First published in The Hill Times on Friday, December 18, 2015.

OTTAWA—What a difference a year makes. At the beginning of 2015, who would have predicted that the also-ran third party in Parliament would form a solid majority government with a leader who is making international waves?

Even the most diehard Liberals were entertaining a two-stage victory process. The first move was to return to official opposition status before winning government.

Common parlance said that prime minister Stephen Harper’s grip on power was so tight, that his organizational skills and communications discipline could secure his re-election.

That race was supposed to be against Thomas Mulcair, the New Democratic Party leader who had ably mastered the art of Question Period. His questions were so good; it was assumed that his answers would be better.

And then there was Justin. Indeed, friends and foes alike branded him on a first-name basis.

Savvy political advisers called him thus to differentiate him from his father. Justin Trudeau was friendly, approachable and a very different leader from his Cartesian parent.

His foes branded him the same way to promote the notion that this kid just wasn’t ready. His age, his hair, his unconventional career path (as a teacher, not a lawyer) managed to sow the seeds of doubt about his capabilities. That, and a multi-million-dollar advertising campaign designed to reinforce all perceived weaknesses, did the trick. When the never-ending campaign actually started, voters at the doorstep repeated verbatim the exact lines crafted for the Tory ad campaign, without even realizing it.

Voters were questioning his age, and even asking whether he had the intelligence to be prime minister.

Through it all, Trudeau continued to surprise. First it was a knockout punch in the boxing ring. That was a risky move for any politician because if he had lost, his Rocky story could have ended there.

There is nothing the public likes better than to watch a politician flub a sporting challenge, and it can have devastating electoral consequences. Robert Stanfield never did learn how to play football.

But Trudeau did his homework. He trained quietly and effectively, and when the moment came, his opponent didn’t even see it coming.

To his credit, Stephen Harper actually saw  Trudeau coming. Throughout the long months when the polls were tracking the ascendance of Thomas Mulcair, he was virtually ignored in the Conservative air wars.

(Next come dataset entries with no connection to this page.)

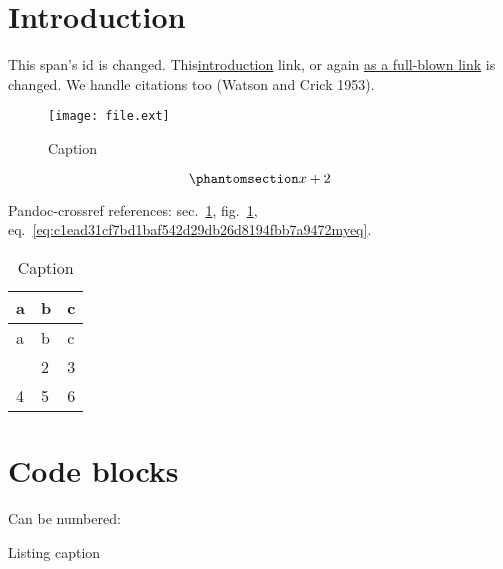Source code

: \section{Introduction}\label{sec:c1ead31cf7bd1baf542d29db26d8194fbb7a9472intro}

\label{61879b5e0ffe4fbb0cb6788aa8462db5f9c333dbref}{This
span's id} is changed.
This\hyperref[sec:c1ead31cf7bd1baf542d29db26d8194fbb7a9472intro]{introduction}
link, or again \hyperref[introduction]{as a full-blown link} is changed.
We handle citations too (Watson and Crick 1953).

\begin{figure}
\centering
\texttt{[image: file.ext]}
\caption{Caption}\label{fig:image}
\end{figure}

\begin{equation}\phantomsection\label{eq:c1ead31cf7bd1baf542d29db26d8194fbb7a9472myeq}{x + 2}\end{equation}

Pandoc-crossref references:
sec.~\ref{sec:c1ead31cf7bd1baf542d29db26d8194fbb7a9472intro},
fig.~\ref{fig:image},
eq.~\ref{eq:c1ead31cf7bd1baf542d29db26d8194fbb7a9472myeq}.

\begin{longtable}[]{@{}lll@{}}
\caption{\label{tbl:c1ead31cf7bd1baf542d29db26d8194fbb7a9472label}Caption}\tabularnewline
\toprule\noalign{}
a & b & c \\
\midrule\noalign{}
\endfirsthead
\toprule\noalign{}
a & b & c \\
\midrule\noalign{}
\endhead
\bottomrule\noalign{}
\endlastfoot
1 & 2 & 3 \\
4 & 5 & 6 \\
\end{longtable}

\section{Code
blocks}\label{61879b5e0ffe4fbb0cb6788aa8462db5f9c333dbc1ead31cf7bd1baf542d29db26d8194fbb7a9472code-blocks}

Can be numbered:

\begin{codelisting}

\caption{Listing caption}\label{lst:c1ead31cf7bd1baf542d29db26d8194fbb7a9472numberedcode}

\begin{Shaded}
\begin{Highlighting}[]
 \NormalTok{ ()}
\OtherTok{=}  
\end{Highlighting}
\end{Shaded}

\end{codelisting}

Even though all indications pointed to a battle between the Conservatives and the New Democrats, Harper focused single-mindedly on the Liberal leader. Mulcair was barely mentioned, either in advertising or in parliamentary jibes. It was all about discrediting the real threat to the throne.

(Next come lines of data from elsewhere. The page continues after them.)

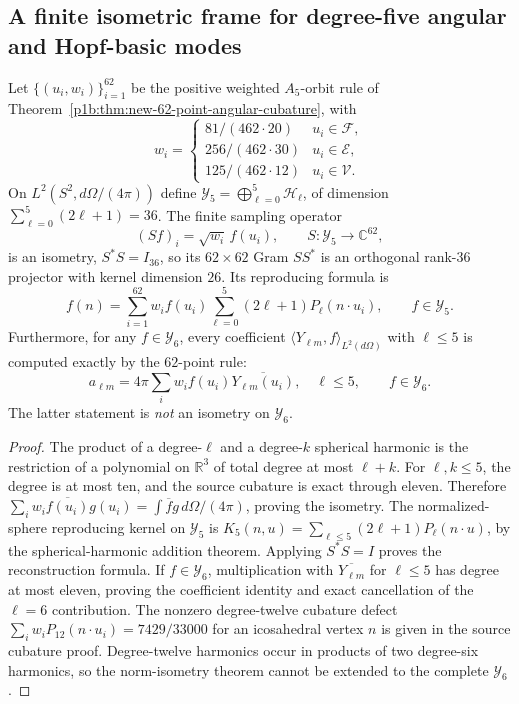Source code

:\documentclass[11pt]{article}
\begin{document}
\subsection{A finite isometric frame for degree-five angular and Hopf-basic modes}
\label{p1b:sec:cc13-band-frame}

\begin{theorem}
\label{p1b:thm:cc13-band-frame}
Let $\{(u_i,w_i)\}_{i=1}^{62}$ be the positive weighted
$A_5$-orbit rule of
Theorem~\ref{p1b:thm:new-62-point-angular-cubature}, with
\[
 w_i=\begin{cases}
 81/(462\cdot20)&u_i\in\mathcal F,\\
 256/(462\cdot30)&u_i\in\mathcal E,\\
 125/(462\cdot12)&u_i\in\mathcal V.
 \end{cases}
\]
On $L^2(S^2,d\Omega/(4\pi))$ define
$\mathscr Y_5=\bigoplus_{\ell=0}^5\mathscr H_\ell$, of dimension
$\sum_{\ell=0}^5(2\ell+1)=36$.  The finite sampling operator
\[
 (Sf)_i=\sqrt{w_i}\,f(u_i),\qquad S:\mathscr Y_5\to\mathbb C^{62},
\]
is an isometry, $S^*S=I_{36}$, so its $62\times62$ Gram $SS^*$
is an orthogonal rank-$36$ projector with kernel dimension $26$.
Its reproducing formula is
\begin{equation}\label{p1b:eq:cc13-frame-reconstruct}
 \boxed{f(n)=\sum_{i=1}^{62}w_if(u_i)
 \sum_{\ell=0}^5(2\ell+1)P_\ell(n\cdot u_i),\qquad f\in\mathscr Y_5.}
\end{equation}
Furthermore, for any $f\in\mathscr Y_6$, every coefficient
$\langle Y_{\ell m},f\rangle_{L^2(d\Omega)}$ with $\ell\le5$ is
computed exactly by the $62$-point rule:
\[
 \boxed{a_{\ell m}=4\pi\sum_i w_i f(u_i)
 \overline{Y_{\ell m}(u_i)},\quad \ell\le5,\qquad
 f\in\mathscr Y_6.}
\]
The latter statement is \emph{not} an isometry on $\mathscr Y_6$.
\end{theorem}
\begin{proof}
The product of a degree-$\ell$ and a degree-$k$ spherical harmonic
is the restriction of a polynomial on $\mathbb R^3$ of total degree
at most $\ell+k$.  For $\ell,k\le5$, the degree is at most ten,
and the source cubature is exact through eleven.  Therefore
$\sum_iw_i\overline{f(u_i)}g(u_i)
=\int\overline f g\,d\Omega/(4\pi)$, proving the isometry.
The normalized-sphere reproducing kernel on $\mathscr Y_5$ is
$K_5(n,u)=\sum_{\ell\le5}(2\ell+1)P_\ell(n\cdot u)$, by the
spherical-harmonic addition theorem.  Applying $S^*S=I$ proves the
reconstruction formula.  If $f\in\mathscr Y_6$, multiplication with
$\overline{Y_{\ell m}}$ for $\ell\le5$ has degree at most eleven,
proving the coefficient identity and exact cancellation of the
$\ell=6$ contribution.
The nonzero degree-twelve cubature defect
$\sum_iw_iP_{12}(n\cdot u_i)=7429/33000$ for an icosahedral vertex $n$
is given in the source cubature proof.  Degree-twelve harmonics occur
in products of two degree-six harmonics, so the norm-isometry theorem
cannot be extended to the complete $\mathscr Y_6$.
\end{proof}
\end{document}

Harper understood, as few others did, that the very characteristics highlighted to define Trudeau so negatively could also prove to be his greatest strength.

His youthful looks and his new approach meant he could legitimately signal a generational change. Harper’s stolid image was no match for a guy who could box, canoe and tweet all in the same day.

Conversely, Mulcair and Harper physically appeared to be two peas in a pod. They could both pass the test of membership in the Old Boys’ Club. That would have been great if people were looking to elect old boys.

But this was an election about change. Poll after poll consistently predicted that the vast majority of Canadians were seeking it.

Physically, Trudeau was the candidate that best personified change. But what about cerebrally? Being good looking with a well-honed physique certainly does not hurt.

But people want to know what is behind the hair before they will give you the keys to the kingdom.

Harper’s organizational and fundraising skills were the reason he launched one of the longest campaigns in modern history. But that one decision ultimately determined his demise.

Time gave Trudeau a chance to get out across the country unfiltered by the lens of a television ad, and they obviously liked what they saw.

His mastery of subject matter and delivery, in all the debates, ran counter to the negative campaign that had so effectively defined him.

Thanks to the Conservatives, Trudeau actually started the election with such low expectations that he had nowhere to go but up.

So 2015 turned out to be the year that changed Canada.

But the same uncertainty that muddied the political landscape this year could easily reemerge.

Success for the new Liberal government lies in taking a lesson from their unexpected trajectory.  

In politics, what happened last year seldom matters.  You are only as good as your next year.